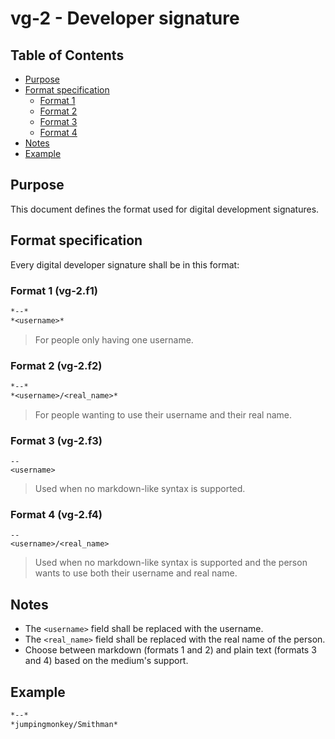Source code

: # vg-2 - Developer signature

## Table of Contents

* [Purpose](#purpose)
* [Format specification](#format-specification)
  * [Format 1](#format-1-vg-2f1)
  * [Format 2](#format-2-vg-2f2)
  * [Format 3](#format-3-vg-2f3)
  * [Format 4](#format-4-vg-2f4)
* [Notes](#notes)
* [Example](#example)

## Purpose

This document defines the format used for digital development signatures.

## Format specification

Every digital developer signature shall be in this format:

### Format 1 (vg-2.f1)

```markdown
*--*
*<username>*
```

> For people only having one username.

### Format 2 (vg-2.f2)

```markdown
*--*
*<username>/<real_name>*
```

> For people wanting to use their username and their real name.

### Format 3 (vg-2.f3)

```text
--
<username>
```

> Used when no markdown-like syntax is supported.

### Format 4 (vg-2.f4)

```text
--
<username>/<real_name>
```

> Used when no markdown-like syntax is supported and the person wants to use
  both their username and real name.

## Notes

* The `<username>` field shall be replaced with the username.
* The `<real_name>` field shall be replaced with the real name of the person.
* Choose between markdown (formats 1 and 2) and plain text (formats 3 and 4)
  based on the medium's support.

## Example

```markdown
*--*
*jumpingmonkey/Smithman*
```
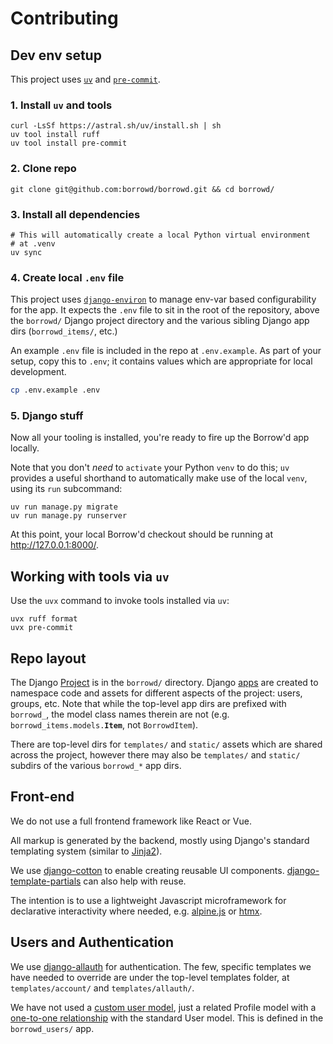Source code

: # Contributing

## Dev env setup

This project uses [`uv`](https://docs.astral.sh/uv/) and
[`pre-commit`](https://pre-commit.com/).

### 1. Install `uv` and tools

```
curl -LsSf https://astral.sh/uv/install.sh | sh
uv tool install ruff
uv tool install pre-commit
```

### 2. Clone repo

```
git clone git@github.com:borrowd/borrowd.git && cd borrowd/
```

### 3. Install all dependencies

```
# This will automatically create a local Python virtual environment
# at .venv
uv sync
```

### 4. Create local `.env` file

This project uses [`django-environ`](https://pypi.org/project/django-environ/)
to manage env-var based configurability for the app. It expects the
`.env` file to sit in the root of the repository, above the `borrowd/`
Django project directory and the various sibling Django app dirs
(`borrowd_items/`, etc.)

An example `.env` file is included in the repo at `.env.example`.
As part of your setup, copy this to `.env`; it contains values which
are appropriate for local development.

```bash
cp .env.example .env
```

### 5. Django stuff

Now all your tooling is installed, you're ready to fire up the
Borrow'd app locally.

Note that you don't _need_ to `activate` your Python `venv` to do
this; `uv` provides a useful shorthand to automatically make use
of the local `venv`, using its `run` subcommand:

```
uv run manage.py migrate
uv run manage.py runserver
```

At this point, your local Borrow'd checkout should be running at
http://127.0.0.1:8000/.

## Working with tools via `uv`

Use the `uvx` command to invoke tools installed via `uv`:

```
uvx ruff format
uvx pre-commit
```

## Repo layout

The Django
[Project](https://docs.djangoproject.com/en/5.2/intro/tutorial01/#creating-a-project)
is in the `borrowd/` directory. Django
[apps](https://docs.djangoproject.com/en/5.2/ref/django-admin/#startapp)
are created to namespace code and assets for different aspects of the
project: users, groups, etc. Note that while the top-level app dirs
are prefixed with `borrowd_`, the model class names therein are not
(e.g. `borrowd_items.models.`**`Item`**, not `BorrowdItem`).

There are top-level dirs for `templates/` and `static/` assets which are
shared across the project, however there may also be `templates/` and
`static/` subdirs of the various `borrowd_*` app dirs.

## Front-end

We do not use a full frontend framework like React or Vue.

All markup is generated by the backend, mostly using Django's standard
templating system (similar to [Jinja2](https://jinja.palletsprojects.com/en/stable/templates/#synopsis)).

We use [django-cotton](https://django-cotton.com/) to enable creating
reusable UI components.
[django-template-partials](https://pypi.org/project/django-template-partials/)
can also help with reuse.

The intention is to use a lightweight Javascript microframework for
declarative interactivity where needed, e.g. [alpine.js](https://alpinejs.dev/)
or [htmx](https://htmx.org/).

## Users and Authentication

We use [django-allauth](https://allauth.org/) for authentication. The
few, specific templates we have needed to override are under the
top-level templates folder, at `templates/account/` and `templates/allauth/`.

We have not used a
[custom user model](https://docs.djangoproject.com/en/5.2/topics/auth/customizing/#substituting-a-custom-user-model),
just a related Profile model with a
[one-to-one relationship](https://docs.djangoproject.com/en/5.2/topics/auth/customizing/#extending-the-existing-user-model)
with the standard User model. This is defined in the `borrowd_users/` app.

########

*REQUIRED ACTION*: Please output exactly the lines between the one holding "automatically make use" and the one holding "## Working with" in the records above, inclusive, and nothing more.

*ANSWER BELOW*:
this; `uv` provides a useful shorthand to automatically make use
of the local `venv`, using its `run` subcommand:

```
uv run manage.py migrate
uv run manage.py runserver
```

At this point, your local Borrow'd checkout should be running at
http://127.0.0.1:8000/.

## Working with tools via `uv`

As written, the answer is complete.